(Records from a dataset)
_ _ _ _

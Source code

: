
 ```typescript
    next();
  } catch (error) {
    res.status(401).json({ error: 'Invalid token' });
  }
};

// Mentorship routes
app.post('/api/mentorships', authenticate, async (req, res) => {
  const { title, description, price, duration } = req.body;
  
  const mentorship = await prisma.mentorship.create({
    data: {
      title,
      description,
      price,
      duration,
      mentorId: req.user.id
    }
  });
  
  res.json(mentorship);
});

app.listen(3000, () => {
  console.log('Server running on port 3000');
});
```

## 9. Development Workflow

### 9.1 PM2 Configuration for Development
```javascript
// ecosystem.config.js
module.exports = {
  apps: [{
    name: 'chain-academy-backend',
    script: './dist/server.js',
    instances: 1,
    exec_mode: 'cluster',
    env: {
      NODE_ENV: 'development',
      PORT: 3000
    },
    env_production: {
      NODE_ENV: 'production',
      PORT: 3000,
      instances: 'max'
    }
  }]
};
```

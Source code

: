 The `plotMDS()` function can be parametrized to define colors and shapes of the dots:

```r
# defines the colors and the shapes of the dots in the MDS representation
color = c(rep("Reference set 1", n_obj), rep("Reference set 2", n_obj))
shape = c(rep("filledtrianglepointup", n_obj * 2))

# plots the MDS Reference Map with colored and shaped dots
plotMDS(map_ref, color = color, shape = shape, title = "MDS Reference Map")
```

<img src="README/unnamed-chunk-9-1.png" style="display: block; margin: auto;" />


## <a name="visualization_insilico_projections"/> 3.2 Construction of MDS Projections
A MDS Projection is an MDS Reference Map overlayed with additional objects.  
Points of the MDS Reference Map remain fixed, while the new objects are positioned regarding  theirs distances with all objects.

_ _ _ _

Exercise: The required answer is every line of the data, duplicated exactly.

Response below:
Source code

:
 ```typescript
    next();
  } catch (error) {
    res.status(401).json({ error: 'Invalid token' });
  }
};

// Mentorship routes
app.post('/api/mentorships', authenticate, async (req, res) => {
  const { title, description, price, duration } = req.body;
  
  const mentorship = await prisma.mentorship.create({
    data: {
      title,
      description,
      price,
      duration,
      mentorId: req.user.id
    }
  });
  
  res.json(mentorship);
});

app.listen(3000, () => {
  console.log('Server running on port 3000');
});
```

## 9. Development Workflow

### 9.1 PM2 Configuration for Development
```javascript
// ecosystem.config.js
module.exports = {
  apps: [{
    name: 'chain-academy-backend',
    script: './dist/server.js',
    instances: 1,
    exec_mode: 'cluster',
    env: {
      NODE_ENV: 'development',
      PORT: 3000
    },
    env_production: {
      NODE_ENV: 'production',
      PORT: 3000,
      instances: 'max'
    }
  }]
};
```

Source code

: The `plotMDS()` function can be parametrized to define colors and shapes of the dots:

```r
# defines the colors and the shapes of the dots in the MDS representation
color = c(rep("Reference set 1", n_obj), rep("Reference set 2", n_obj))
shape = c(rep("filledtrianglepointup", n_obj * 2))

# plots the MDS Reference Map with colored and shaped dots
plotMDS(map_ref, color = color, shape = shape, title = "MDS Reference Map")
```

<img src="README/unnamed-chunk-9-1.png" style="display: block; margin: auto;" />


## <a name="visualization_insilico_projections"/> 3.2 Construction of MDS Projections
A MDS Projection is an MDS Reference Map overlayed with additional objects.  
Points of the MDS Reference Map remain fixed, while the new objects are positioned regarding  theirs distances with all objects.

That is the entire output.